By In Culture, Scribblings

The Plague of Individualism

Christians are people of the book; we are a people of the corporate book called the Bible. The Bible was composed by men who were Spirit-led in all they wrote (II Peter 1:21). But when we read the Bible, we tend to make it an encyclopedia of our favorite life verses. “You like your verses, but I have mine,” we say as if we were making observations about our poker hand.

This is perhaps one of the greatest tragedies of our day. We have come to see the Scriptures as a collection of isolated texts. We have accepted the plague of individualism under the guise of special hallmark cards. As a result, we forget that when we read John 3:16 it is true that God so loved the world, but it is only true in the context of John’s judgment-filled theology of Jesus’ coming.
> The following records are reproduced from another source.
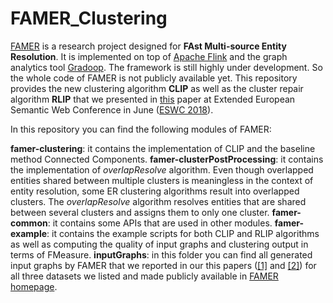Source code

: # FAMER_Clustering
<a href="https://dbs.uni-leipzig.de/research/projects/object_matching/famer">FAMER</a> is a research project designed for <b>FAst Multi-source Entity Resolution</b>. It is implemented on top of <a href="https://flink.apache.org/">Apache Flink</a> and the graph analytics tool <a href="https://dbs.uni-leipzig.de/research/projects/gradoop">Gradoop</a>. 
The framework is still highly under development. So the whole code of FAMER is not publicly available yet. This repository provides the new clustering algorithm <b>CLIP</b> as well as the cluster repair algorithm <b>RLIP</b> that we presented in <a href="https://dbs.uni-leipzig.de/file/eswc_0.pdf">this</a> paper at Extended European Semantic Web Conference in June (<a href="https://2018.eswc-conferences.org/">ESWC 2018</a>). 

In this repository you can find the following modules of FAMER:

<b>famer-clustering</b>: it contains the implementation of CLIP and the baseline method Connected Components.
<b>famer-clusterPostProcessing</b>: it contains the implementation of <i>overlapResolve</i> algorithm. Even though overlapped entities shared between multiple clusters is meaningless in the context of entity resolution, some ER clustering algorithms result into overlapped clusters. The <i>overlapResolve</i> algorithm resolves entities that are shared between several clusters and assigns them to only one cluster. 
<b>famer-common</b>: it contains some APIs that are used in other modules.
<b>famer-example</b>: it contains the example scripts for both CLIP and RLIP algorithms as well as computing the quality of input graphs and clustering output in terms of FMeasure.
<b>inputGraphs</b>: in this folder you can find all generated input graphs by FAMER that we reported in our this papers (<a href="https://dbs.uni-leipzig.de/file/famer-adbis2017.pdf">[1]</a> and <a href="https://dbs.uni-leipzig.de/file/eswc_0.pdf">[2]</a>) for all three datasets we listed and made publicly available in <a href="https://dbs.uni-leipzig.de/research/projects/object_matching/famer">FAMER homepage</a>.
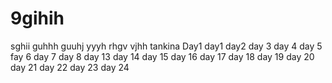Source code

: # 9gihih
sghii
guhhh
guuhj
yyyh
rhgv
vjhh
tankina
Day1
day1
day2
day 3
day 4
day 5
fay 6
day 7
day 8
day 13
day 14
day 15
day 16
day 17
day 18
day 19
day 20
day 21
day 22
day 23
day 24
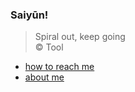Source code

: ### Saiyūn!
<blockquote>
 Spiral out, keep going <br>
 © Tool
</blockquote>

- [how to reach me](https://arpanetus.com/contact.html)
- [about me](https://arpanetus.com/about.html)

<!--(![Top Langs](https://github-readme-stats.vercel.app/api/top-langs/?username=arpanetus))-->

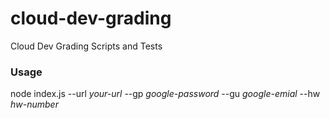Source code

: # cloud-dev-grading
Cloud Dev Grading Scripts and Tests

### Usage
node index.js --url *your-url* --gp *google-password* --gu *google-emial* --hw *hw-number*

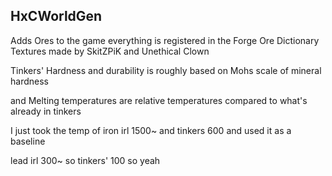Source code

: HxCWorldGen
------------------------
Adds Ores to the game everything is registered in the Forge Ore Dictionary
Textures made by SkitZPiK and Unethical Clown

Tinkers' Hardness and durability is roughly based on Mohs scale of mineral hardness

and Melting temperatures are relative temperatures compared to what's already in tinkers

I just took the temp of iron irl 1500~ and tinkers 600 and used it as a baseline

lead irl 300~ so tinkers' 100 so yeah
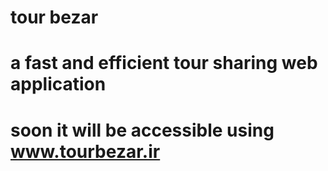 # tour bezar
# a fast and efficient tour sharing web application
# soon it will be accessible using www.tourbezar.ir
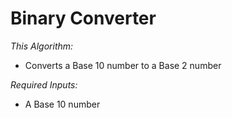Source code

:# Binary Converter

*This Algorithm:*
* Converts a Base 10 number to a Base 2 number

*Required Inputs:*
* A Base 10 number
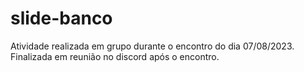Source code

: # slide-banco

Atividade realizada em grupo durante o encontro do dia 07/08/2023.
Finalizada em reunião no discord após o encontro.
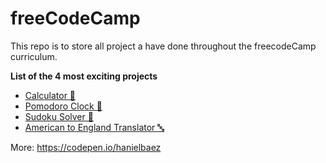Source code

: # freeCodeCamp

This repo is to store all project a have done throughout the freecodeCamp curriculum.

<b>List of the 4 most exciting projects</b>

<ul>
  <li><a href="http://sturdy-things.surge.sh">Calculator 🧮</a></li>
  <li><a href="http://economic-feeling.surge.sh">Pomodoro Clock 🍅</a></li>
  <li><a href="http://sudoku-baez.herokuapp.com">Sudoku Solver 🧩</a></li>
  <li><a href="http://safe-meadow-18042.herokuapp.com">American to England Translator 🔤</a></li>
</ul>

More: https://codepen.io/hanielbaez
God loves the world, but he does this also by condemning and judging people to eternal destruction. In our day, we have decided that if John 3:16 is good enough for Tim Tebow, it’s good enough for me.

But the Bible is a corporate and contextual text. It is vastly different than the individualized approach many take to it. My own assertion is that the individualization of the Bible—the read one-verse a day Bible programs–has created a culture that practically minimizes the corporate gathering and treats the unified vision of the Scriptures as secondary in importance. Therefore, to quote James B. Jordan, “individualism means that the Bible history is reduced to moralistic stories.” But Samson, Jacob, and Ruth only make sense in union with the rest of the Bible and read in union with the hermeneutic of all Scriptures.

When we gather for the Lord’s Day worship, we are worshiping with angels and archangels and all the company of heaven and all the Christians on earth; true enough. But when we worship, we also worship in the context of the entire biblical story. We are participants in the corporate nature of the text. We are people of the book and therefore, opposed to the plague of individualism. We come to worship not as atomized creatures, but restored humanity put together in a corporate body of worshipers reading the Scriptures in all its fullness.